2. Sergueï Lougovski existe et travaille ou a travaillé pour Bellingcat mais n'a jamais été mentionné officiellement sur leur site ou leurs enquêtes, ce qui en ferait une sorte de collaborateur secret.
3. Sergueï Lougovski est le véritable nom d'un collaborateur ou ex-collaborateur de Bellingcat qui se cachait derrière un pseudo sur leur site (leur page «notre équipe» affiche plusieurs profils avec juste un point d'interrogation à l'envers en guise de photo, ce qui permet de cacher la véritable identité de la personne).
Captures d'écran de la discussion entre «Léon» et un soldat russe.
En tout cas sachant l'implication précédente de Bellingcat dans une opération du même type, et ses liens bien connus avec le MI6 (services secrets britanniques), les options 2 ou 3 me semblent plus crédibles que la première. Surtout que lors de la conversation entre «Sergueï Lougovski» (Leon sur les captures d'écran ci-dessus) et le soldat russe, le premier dit ouvertement qu'il travaille pour un autre pays que l'Ukraine et que sa langue natale est l'anglais mais que parlant couramment le russe c'est lui qui a été envoyé mener ces négociations. Or le Royaume-Uni est l'un des pays européens qui cherche depuis le début à attiser et étendre le conflit à l'ensemble de l'OTAN. Et puis, on ne l'appelle pas «la perfide Albion» pour rien. Le pays s'est spécialisé dans ce genre de plans diaboliques sous faux-drapeau.

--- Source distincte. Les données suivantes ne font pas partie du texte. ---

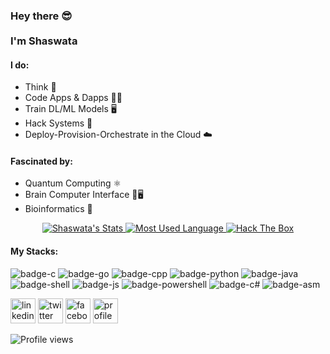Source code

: <h3> Hey there 😎<br><br>
I'm Shaswata</h3> 

#### I do: 
- Think 🧠
- Code Apps & Dapps 👨‍💻 
- Train DL/ML Models 🖥️
- Hack Systems 👺
- Deploy-Provision-Orchestrate in the Cloud ☁️

#### Fascinated by: 
- Quantum Computing ⚛️
- Brain Computer Interface 🧠🖥️
- Bioinformatics 🧬

<p align="center">
  <a target="_blank" href="https://github.com/shaswata56" class="rich-diff-level-one">
    <img src="https://github-readme-stats.vercel.app/api?username=shaswata56&&show_icons=true&count_private=true&theme=radical" alt="Shaswata's Stats" >
  </a>
  <a target="_blank" href="https://github.com/shaswata56/shaswata56" class="rich-diff-level-one">
    <img src="https://github-readme-stats.vercel.app/api/top-langs/?username=shaswata56&layout=compact&theme=radical" alt="Most Used Language" >
  </a>
  <a target="_blank" href="https://www.hackthebox.eu/profile/89792" class="rich-diff-level-one">
    <img src="http://www.hackthebox.eu/badge/image/89792" alt="Hack The Box">
  </a>
</p>

#### My Stacks:
![badge-c](https://img.shields.io/badge/Language-C-555555?style=for-the-badge&logo=C) ![badge-go](https://img.shields.io/badge/Language-Go-00ADD8?style=for-the-badge&logo=Go) ![badge-cpp](https://img.shields.io/badge/Language-C++-f34b7d?style=for-the-badge&logo=C%2B%2B) ![badge-python](https://img.shields.io/badge/Language-Python-blue?style=for-the-badge&logo=Python) ![badge-java](https://img.shields.io/badge/Language-Java-b07219?style=for-the-badge&logo=Java) ![badge-shell](https://img.shields.io/badge/Language-Shell-89e051?style=for-the-badge&logo=gnu-bash) ![badge-js](https://img.shields.io/badge/Language-Javascript-f1e05a?style=for-the-badge&logo=javascript) ![badge-powershell](https://img.shields.io/badge/Language-PowerShell-012456?style=for-the-badge&logo=powershell) ![badge-c#](https://img.shields.io/badge/Language-C%23-178600?style=for-the-badge&logo=C-Sharp) ![badge-asm](https://img.shields.io/badge/Language-Assembly-6E4C13?style=for-the-badge&logo=assembly) 

<!-- 
<p align="center">
  <a href="https://github.com/shaswata56/Taos-Adventure">
    <img src="https://github-readme-stats.vercel.app/api/pin/?username=shaswata56&repo=Taos-Adventure" />
  </a>
  <a href="https://github.com/shaswata56/klogger">
    <img src="https://github-readme-stats.vercel.app/api/pin/?username=shaswata56&repo=klogger" />
  </a>
  <a href="https://github.com/shaswata56/deepblue">
    <img src="https://github-readme-stats.vercel.app/api/pin/?username=shaswata56&repo=deepblue" />
  </a>
  <a href="https://github.com/shaswata56/microOS">
    <img src="https://github-readme-stats.vercel.app/api/pin/?username=shaswata56&repo=microOS" />
  </a>
  <a href="https://github.com/shaswata56/Private-Chat">
    <img src="https://github-readme-stats.vercel.app/api/pin/?username=shaswata56&repo=Private-Chat" />
  </a>
  <a href="https://github.com/shaswata56/Facial_Expression_Recognition">
    <img src="https://github-readme-stats.vercel.app/api/pin/?username=shaswata56&repo=Facial_Expression_Recognition" />
  </a>
  <a href="https://github.com/shaswata56/argon2crypto">
    <img src="https://github-readme-stats.vercel.app/api/pin/?username=shaswata56&repo=argon2crypto" />
  </a>
  <a href="https://github.com/shaswata56/CheckSum_Util">
    <img src="https://github-readme-stats.vercel.app/api/pin/?username=shaswata56&repo=CheckSum_Util" />
  </a>
  <a href="https://github.com/shaswata56/User_Mode_Linux">
    <img src="https://github-readme-stats.vercel.app/api/pin/?username=shaswata56&repo=User_Mode_Linux" />
  </a>
  <a href="https://github.com/shaswata56/PostExploitation">
    <img src="https://github-readme-stats.vercel.app/api/pin/?username=shaswata56&repo=PostExploitation" />
  </a>
</p>
-->

[<img src='https://simpleicons.org/icons/linkedin.svg' alt='linkedin' height='40'>](https://www.linkedin.com/in/shaswata56)  [<img src='https://simpleicons.org/icons/twitter.svg' alt='twitter' height='40'>](https://twitter.com/shaswata56) [<img src='https://simpleicons.org/icons/facebook.svg' alt='facebook' height='40'>](https://facebook.com/shaswata56) [<img src='https://w7.pngwing.com/pngs/664/998/png-transparent-pie-chart-computer-icons-circle-monochrome-graph-of-a-function-pie.png' alt='profile status' height='40'>](https://profile-summary-for-github.com/user/shaswata56)


![Profile views](https://gpvc.arturio.dev/shaswata56)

Heureusement les pilotes et navigateurs ont fait preuve d'une loyauté sans faille, et les services de renseignement russes ont été plus malins que leurs homologues ukrainiens et manifestement britanniques, évitant que le vol de ce Mig-31 avec son missile Kinjal ne se transforme en guerre directe entre la Russie et l'OTAN.